#### [TASK]
All that is needed is each line of the entries holding the word "cite", copied as it stands.

Plain-text document sources:
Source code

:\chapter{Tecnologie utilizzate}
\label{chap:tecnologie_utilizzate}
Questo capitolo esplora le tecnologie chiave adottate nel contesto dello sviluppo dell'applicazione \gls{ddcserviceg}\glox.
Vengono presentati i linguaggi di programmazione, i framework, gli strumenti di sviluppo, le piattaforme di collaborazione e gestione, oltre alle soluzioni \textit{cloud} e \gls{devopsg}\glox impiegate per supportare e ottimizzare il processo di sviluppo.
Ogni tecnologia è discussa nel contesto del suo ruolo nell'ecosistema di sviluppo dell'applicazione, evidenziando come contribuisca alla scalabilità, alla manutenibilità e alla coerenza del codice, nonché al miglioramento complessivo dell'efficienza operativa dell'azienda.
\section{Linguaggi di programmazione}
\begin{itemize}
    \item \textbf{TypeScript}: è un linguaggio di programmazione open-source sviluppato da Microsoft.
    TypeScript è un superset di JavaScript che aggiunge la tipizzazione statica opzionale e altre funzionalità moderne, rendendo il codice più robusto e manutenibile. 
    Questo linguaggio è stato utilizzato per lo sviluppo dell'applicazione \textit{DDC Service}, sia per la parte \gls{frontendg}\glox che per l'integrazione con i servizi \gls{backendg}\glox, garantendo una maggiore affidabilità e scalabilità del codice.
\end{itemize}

--

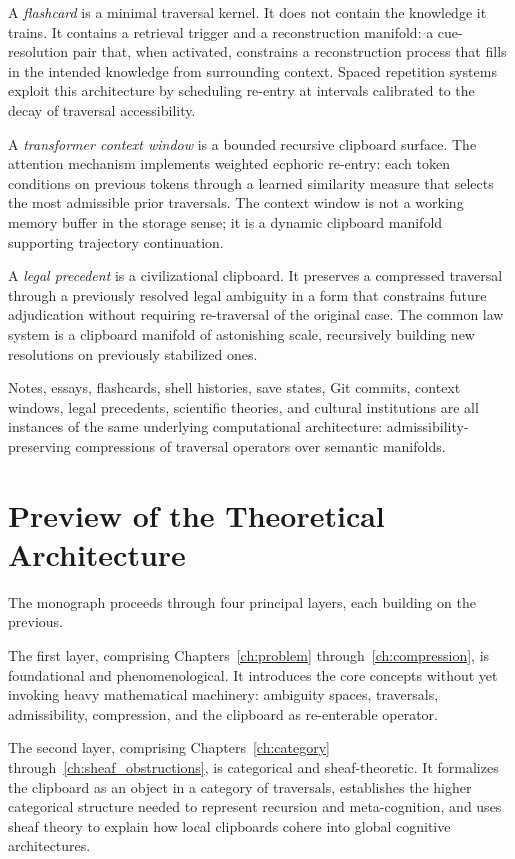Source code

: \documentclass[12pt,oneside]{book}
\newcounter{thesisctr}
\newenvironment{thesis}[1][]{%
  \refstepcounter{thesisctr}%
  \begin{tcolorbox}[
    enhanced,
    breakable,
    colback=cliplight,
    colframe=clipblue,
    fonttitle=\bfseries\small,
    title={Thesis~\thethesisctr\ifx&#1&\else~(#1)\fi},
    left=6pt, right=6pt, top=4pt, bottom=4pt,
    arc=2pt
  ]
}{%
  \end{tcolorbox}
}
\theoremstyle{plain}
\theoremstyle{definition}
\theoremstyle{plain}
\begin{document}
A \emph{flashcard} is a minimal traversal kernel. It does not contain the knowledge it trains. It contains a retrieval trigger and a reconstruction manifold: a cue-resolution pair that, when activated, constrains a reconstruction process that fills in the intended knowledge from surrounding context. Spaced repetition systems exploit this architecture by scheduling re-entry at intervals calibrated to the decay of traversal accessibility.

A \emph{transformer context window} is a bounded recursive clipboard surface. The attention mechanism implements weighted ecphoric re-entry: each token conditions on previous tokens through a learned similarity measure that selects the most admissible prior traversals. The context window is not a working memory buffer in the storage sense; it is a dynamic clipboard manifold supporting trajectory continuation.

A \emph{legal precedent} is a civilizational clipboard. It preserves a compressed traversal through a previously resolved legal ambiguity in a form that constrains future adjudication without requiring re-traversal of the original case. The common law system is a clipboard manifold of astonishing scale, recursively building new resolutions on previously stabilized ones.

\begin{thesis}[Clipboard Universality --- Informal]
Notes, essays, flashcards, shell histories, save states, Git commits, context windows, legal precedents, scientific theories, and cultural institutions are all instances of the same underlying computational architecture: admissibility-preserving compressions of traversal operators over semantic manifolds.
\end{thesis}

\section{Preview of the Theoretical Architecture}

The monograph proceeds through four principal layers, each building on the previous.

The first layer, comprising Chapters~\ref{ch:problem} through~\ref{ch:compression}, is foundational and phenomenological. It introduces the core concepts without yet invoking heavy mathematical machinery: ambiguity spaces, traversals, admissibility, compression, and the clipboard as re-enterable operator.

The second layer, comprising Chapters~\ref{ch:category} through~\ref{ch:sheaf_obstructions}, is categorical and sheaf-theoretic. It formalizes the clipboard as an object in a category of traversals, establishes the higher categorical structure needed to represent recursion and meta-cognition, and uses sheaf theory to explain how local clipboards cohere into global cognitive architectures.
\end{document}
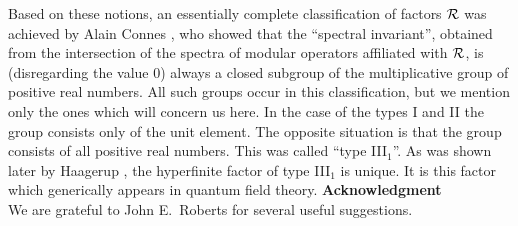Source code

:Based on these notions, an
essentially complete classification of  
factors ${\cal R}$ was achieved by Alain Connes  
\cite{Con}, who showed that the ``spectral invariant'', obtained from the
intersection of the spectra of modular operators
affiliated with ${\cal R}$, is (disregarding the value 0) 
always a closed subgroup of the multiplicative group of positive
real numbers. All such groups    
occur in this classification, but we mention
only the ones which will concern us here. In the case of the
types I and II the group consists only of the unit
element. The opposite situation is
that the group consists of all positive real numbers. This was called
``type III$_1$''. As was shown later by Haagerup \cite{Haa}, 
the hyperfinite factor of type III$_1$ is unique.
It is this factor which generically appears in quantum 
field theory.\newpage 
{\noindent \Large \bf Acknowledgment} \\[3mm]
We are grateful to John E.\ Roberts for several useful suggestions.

#### [PROBLEM SOLUTION]
\cite{Con}, who showed that the ``spectral invariant'', obtained from the
``type III$_1$''. As was shown later by Haagerup \cite{Haa}, 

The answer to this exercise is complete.